Our Financial Reporting Faculty has published a major new report detailing Seven Lessons Learned from the European Experience. The report sets out some practical insights and recommendations for policy makers, regulators, standard-setters and other interested parties in jurisdictions that have recently adopted IFRS or are considering doing so.
These lessons are:
- The benefits of IFRS outweigh the costs
In a relatively short time we’ve seen improvements in transparency, comparability, cost of capital and market liquidity. It’s fair to say these benefits have been felt among different companies and countries. But overall, it seems clear to us that for Europe the benefits of IFRS adoption outweigh the related costs.
- Companies listed on regulated markets should be required to use IFRS
Experience suggests that the EU’s decision not to mandate IFRS reporting by private companies was a wise one. However, in hindsight, the decision not to extend the use of IFRS to listed entities that are not groups and other public interest entities is more questionable.
- Local variants of IFRS should be kept to a minimum
The full benefits of IFRS can only be reaped if the standards are adopted in full. Unless local legal or cultural differences make them absolutely necessary, local interpretations should be avoided. Formal carve-outs should be kept a minimum and wherever possible should have a limited life.
- Sometimes complexity is unavoidable
Complexity in accounting has many causes and we must work to reduce it. However, we live in a complex world and complex business transactions can necessitate complex accounting. Simplicity is not desirable if it means that investors are less well informed.
- National standard-setters and regional groupings are important
In an era of global standards and global markets, national standard-setters and regional groupings still have a central role to play in undertaking coordinated research, field testing and outreach activities as full members of a unique global standard-setting partnership.
- Strong national enforcement is critical
A strong national enforcement regime is an essential part of the IFRS process.
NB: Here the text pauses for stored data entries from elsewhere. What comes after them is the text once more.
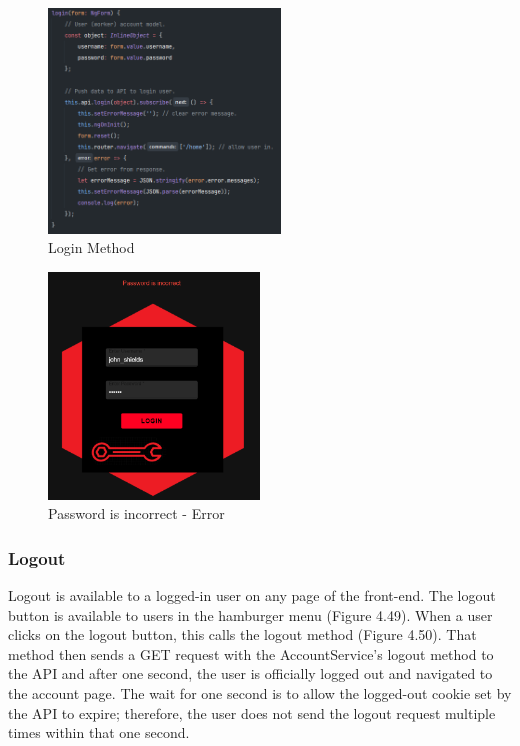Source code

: \begin{figure}[H]
    \caption{Login Method}
    \label{image:loginMethod}
    \centering
    \includegraphics[width=0.55\textwidth]{images/repota/account_pages/login.png}
\end{figure}

\begin{figure}[H]
    \caption{Password is incorrect - Error}
    \label{image:failedLogin}
    \centering
    \includegraphics[width=0.5\textwidth]{images/repota/UI/failed-login.png}
\end{figure}

\subsubsection{Logout}
Logout is available to a logged-in user on any page of the front-end. The logout button is available to users in the hamburger menu (Figure 4.49). When a user clicks on the logout button, this calls the logout method (Figure 4.50). That method then sends a GET request with the AccountService's logout method to the API and after one second, the user is officially logged out and navigated to the account page. The wait for one second is to allow the logged-out cookie set by the API to expire; therefore, the user does not send the logout request multiple times within that one second.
Experience in Europe has also demonstrated the vital importance of mechanisms for sharing and coordinating enforcement decisions.
- Endorsement underpins legitimacy
IFRS are adopted on a standard-by-standard basis for use in the EU. Under this process – referred to as ‘endorsement’ – each individual standard, amendment and interpretation is considered separately and a decision made on whether to adopt or reject it. This has proved a critical means of establishing the political legitimacy of IFRS in Europe. Concerns have, however, been raised over the time and effort involved. Jurisdictions considering IFRS adoption should develop endorsement mechanisms with clearly – defined and manageable timetables.
The evidence suggests overall that the EU’s bold decision to switch to IFRS has been good for business and investors; I believe the continued spread of IFRS around the world should make doing business internationally and cross-border investment much easier. The debate on the pros and cons of applying international standards will continue, and our Faculty’s report on the lessons of the past ten years is an important contribution to that debate.